__Task statement__. Only the lines from the start of the data through the line containing "(8) | Romy (8) |" should be written out, exactly as they are, with both ends included and the pictures left out.

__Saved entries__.
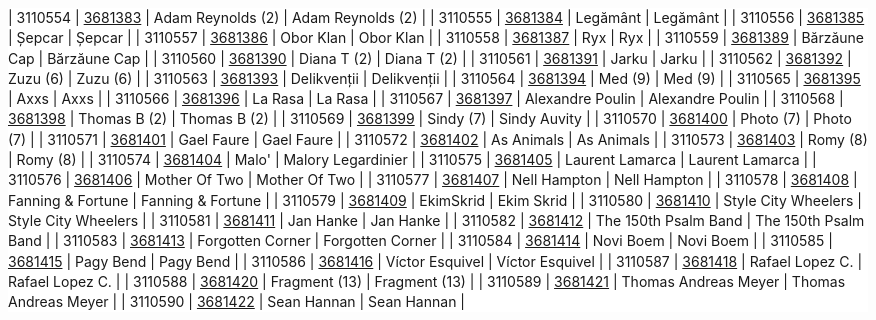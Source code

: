 | 3110554 | [3681383](https://www.discogs.com/artist/3681383) | Adam Reynolds (2) | Adam Reynolds (2) |
| 3110555 | [3681384](https://www.discogs.com/artist/3681384) | Legământ | Legământ |
| 3110556 | [3681385](https://www.discogs.com/artist/3681385) | Șepcar | Șepcar |
| 3110557 | [3681386](https://www.discogs.com/artist/3681386) | Obor Klan | Obor Klan |
| 3110558 | [3681387](https://www.discogs.com/artist/3681387) | Ryx | Ryx |
| 3110559 | [3681389](https://www.discogs.com/artist/3681389) | Bărzăune Cap | Bărzăune Cap |
| 3110560 | [3681390](https://www.discogs.com/artist/3681390) | Diana T (2) | Diana T (2) |
| 3110561 | [3681391](https://www.discogs.com/artist/3681391) | Jarku | Jarku |
| 3110562 | [3681392](https://www.discogs.com/artist/3681392) | Zuzu (6) | Zuzu (6) |
| 3110563 | [3681393](https://www.discogs.com/artist/3681393) | Delikvenții | Delikvenții |
| 3110564 | [3681394](https://www.discogs.com/artist/3681394) | Med (9) | Med (9) |
| 3110565 | [3681395](https://www.discogs.com/artist/3681395) | Axxs | Axxs |
| 3110566 | [3681396](https://www.discogs.com/artist/3681396) | La Rasa | La Rasa |
| 3110567 | [3681397](https://www.discogs.com/artist/3681397) | Alexandre Poulin | Alexandre Poulin |
| 3110568 | [3681398](https://www.discogs.com/artist/3681398) | Thomas B (2) | Thomas B (2) |
| 3110569 | [3681399](https://www.discogs.com/artist/3681399) | Sindy (7) | Sindy Auvity |
| 3110570 | [3681400](https://www.discogs.com/artist/3681400) | Photo (7) | Photo (7) |
| 3110571 | [3681401](https://www.discogs.com/artist/3681401) | Gael Faure | Gael Faure |
| 3110572 | [3681402](https://www.discogs.com/artist/3681402) | As Animals | As Animals |
| 3110573 | [3681403](https://www.discogs.com/artist/3681403) | Romy (8) | Romy (8) |
| 3110574 | [3681404](https://www.discogs.com/artist/3681404) | Malo' | Malory Legardinier |
| 3110575 | [3681405](https://www.discogs.com/artist/3681405) | Laurent Lamarca | Laurent Lamarca |
| 3110576 | [3681406](https://www.discogs.com/artist/3681406) | Mother Of Two | Mother Of Two |
| 3110577 | [3681407](https://www.discogs.com/artist/3681407) | Nell Hampton | Nell Hampton |
| 3110578 | [3681408](https://www.discogs.com/artist/3681408) | Fanning & Fortune | Fanning & Fortune |
| 3110579 | [3681409](https://www.discogs.com/artist/3681409) | EkimSkrid | Ekim Skrid |
| 3110580 | [3681410](https://www.discogs.com/artist/3681410) | Style City Wheelers | Style City Wheelers |
| 3110581 | [3681411](https://www.discogs.com/artist/3681411) | Jan Hanke | Jan Hanke |
| 3110582 | [3681412](https://www.discogs.com/artist/3681412) | The 150th Psalm Band | The 150th Psalm Band |
| 3110583 | [3681413](https://www.discogs.com/artist/3681413) | Forgotten Corner | Forgotten Corner |
| 3110584 | [3681414](https://www.discogs.com/artist/3681414) | Novi Boem | Novi Boem |
| 3110585 | [3681415](https://www.discogs.com/artist/3681415) | Pagy Bend | Pagy Bend |
| 3110586 | [3681416](https://www.discogs.com/artist/3681416) | Víctor Esquivel | Víctor Esquivel |
| 3110587 | [3681418](https://www.discogs.com/artist/3681418) | Rafael Lopez C. | Rafael Lopez C. |
| 3110588 | [3681420](https://www.discogs.com/artist/3681420) | Fragment (13) | Fragment (13) |
| 3110589 | [3681421](https://www.discogs.com/artist/3681421) | Thomas Andreas Meyer | Thomas Andreas Meyer |
| 3110590 | [3681422](https://www.discogs.com/artist/3681422) | Sean Hannan | Sean Hannan |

__The answer__.
Source code

: | 3110554 | [3681383](https://www.discogs.com/artist/3681383) | Adam Reynolds (2) | Adam Reynolds (2) |
| 3110555 | [3681384](https://www.discogs.com/artist/3681384) | Legământ | Legământ |
| 3110556 | [3681385](https://www.discogs.com/artist/3681385) | Șepcar | Șepcar |
| 3110557 | [3681386](https://www.discogs.com/artist/3681386) | Obor Klan | Obor Klan |
| 3110558 | [3681387](https://www.discogs.com/artist/3681387) | Ryx | Ryx |
| 3110559 | [3681389](https://www.discogs.com/artist/3681389) | Bărzăune Cap | Bărzăune Cap |
| 3110560 | [3681390](https://www.discogs.com/artist/3681390) | Diana T (2) | Diana T (2) |
| 3110561 | [3681391](https://www.discogs.com/artist/3681391) | Jarku | Jarku |
| 3110562 | [3681392](https://www.discogs.com/artist/3681392) | Zuzu (6) | Zuzu (6) |
| 3110563 | [3681393](https://www.discogs.com/artist/3681393) | Delikvenții | Delikvenții |
| 3110564 | [3681394](https://www.discogs.com/artist/3681394) | Med (9) | Med (9) |
| 3110565 | [3681395](https://www.discogs.com/artist/3681395) | Axxs | Axxs |
| 3110566 | [3681396](https://www.discogs.com/artist/3681396) | La Rasa | La Rasa |
| 3110567 | [3681397](https://www.discogs.com/artist/3681397) | Alexandre Poulin | Alexandre Poulin |
| 3110568 | [3681398](https://www.discogs.com/artist/3681398) | Thomas B (2) | Thomas B (2) |
| 3110569 | [3681399](https://www.discogs.com/artist/3681399) | Sindy (7) | Sindy Auvity |
| 3110570 | [3681400](https://www.discogs.com/artist/3681400) | Photo (7) | Photo (7) |
| 3110571 | [3681401](https://www.discogs.com/artist/3681401) | Gael Faure | Gael Faure |
| 3110572 | [3681402](https://www.discogs.com/artist/3681402) | As Animals | As Animals |
| 3110573 | [3681403](https://www.discogs.com/artist/3681403) | Romy (8) | Romy (8) |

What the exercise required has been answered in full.